▶ **Exercise objective**
Among the entries below, only the lines from the one with "Source code" through the one with "### For emails" are wanted, reproduced exactly. Pictures are not wanted.
(Beginning of Material shown)
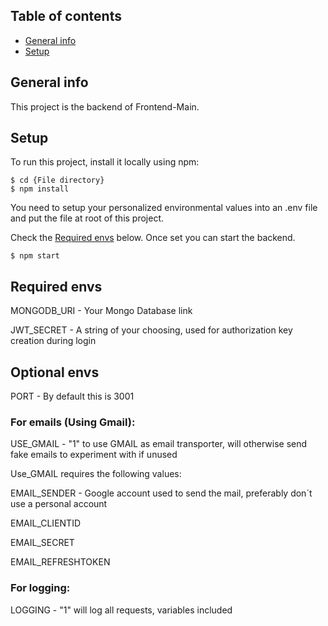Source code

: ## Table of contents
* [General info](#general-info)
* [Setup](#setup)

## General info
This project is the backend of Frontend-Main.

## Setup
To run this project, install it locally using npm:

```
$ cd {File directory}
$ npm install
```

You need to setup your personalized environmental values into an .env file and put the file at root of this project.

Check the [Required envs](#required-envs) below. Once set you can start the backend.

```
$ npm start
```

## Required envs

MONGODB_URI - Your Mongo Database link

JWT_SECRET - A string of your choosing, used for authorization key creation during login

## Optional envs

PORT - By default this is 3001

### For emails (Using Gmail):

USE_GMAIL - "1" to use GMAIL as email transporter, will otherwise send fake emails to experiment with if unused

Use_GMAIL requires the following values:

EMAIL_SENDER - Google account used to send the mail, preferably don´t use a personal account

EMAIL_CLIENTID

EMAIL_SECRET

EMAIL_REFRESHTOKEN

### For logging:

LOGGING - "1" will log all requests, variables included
(End of Material shown)
(Beginning of Material shown)
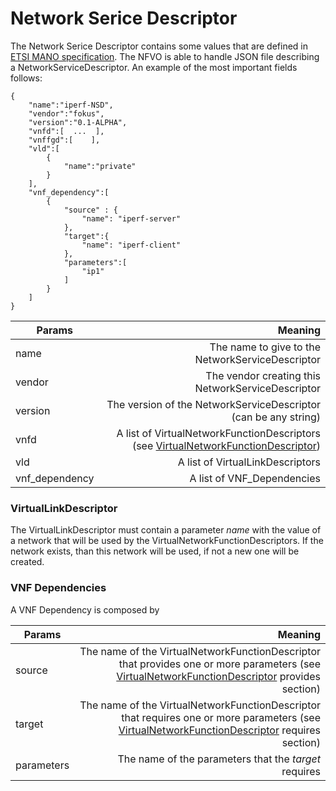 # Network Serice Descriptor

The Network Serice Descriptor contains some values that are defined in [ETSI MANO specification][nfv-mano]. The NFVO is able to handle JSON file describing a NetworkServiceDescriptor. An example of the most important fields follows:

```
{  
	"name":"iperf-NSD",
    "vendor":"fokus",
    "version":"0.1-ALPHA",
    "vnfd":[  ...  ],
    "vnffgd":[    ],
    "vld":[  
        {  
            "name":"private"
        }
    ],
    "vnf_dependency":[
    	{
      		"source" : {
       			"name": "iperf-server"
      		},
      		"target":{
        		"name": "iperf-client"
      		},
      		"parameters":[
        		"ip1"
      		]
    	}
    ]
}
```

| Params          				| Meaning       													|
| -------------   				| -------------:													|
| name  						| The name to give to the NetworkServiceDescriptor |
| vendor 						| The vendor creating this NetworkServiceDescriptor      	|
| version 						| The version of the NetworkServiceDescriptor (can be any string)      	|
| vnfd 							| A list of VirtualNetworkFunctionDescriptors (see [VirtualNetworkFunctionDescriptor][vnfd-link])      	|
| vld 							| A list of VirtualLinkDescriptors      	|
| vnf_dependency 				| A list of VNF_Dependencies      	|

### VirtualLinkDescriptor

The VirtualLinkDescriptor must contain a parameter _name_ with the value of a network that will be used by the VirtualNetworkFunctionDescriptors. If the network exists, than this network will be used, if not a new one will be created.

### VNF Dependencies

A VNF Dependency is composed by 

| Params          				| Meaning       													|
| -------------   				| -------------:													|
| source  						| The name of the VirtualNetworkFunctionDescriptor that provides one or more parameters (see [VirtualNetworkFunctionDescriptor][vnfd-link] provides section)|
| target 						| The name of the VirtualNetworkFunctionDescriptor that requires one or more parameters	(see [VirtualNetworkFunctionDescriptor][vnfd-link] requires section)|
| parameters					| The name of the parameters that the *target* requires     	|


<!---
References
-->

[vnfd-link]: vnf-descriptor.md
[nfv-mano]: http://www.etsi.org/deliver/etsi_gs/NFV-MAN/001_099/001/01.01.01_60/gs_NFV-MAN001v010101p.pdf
(End of Material shown)
▶ **Completed exercise**
Source code

: ## Table of contents
* [General info](#general-info)
* [Setup](#setup)

## General info
This project is the backend of Frontend-Main.

## Setup
To run this project, install it locally using npm:

```
$ cd {File directory}
$ npm install
```

You need to setup your personalized environmental values into an .env file and put the file at root of this project.

Check the [Required envs](#required-envs) below. Once set you can start the backend.

```
$ npm start
```

## Required envs

MONGODB_URI - Your Mongo Database link

JWT_SECRET - A string of your choosing, used for authorization key creation during login

## Optional envs

PORT - By default this is 3001

### For emails (Using Gmail):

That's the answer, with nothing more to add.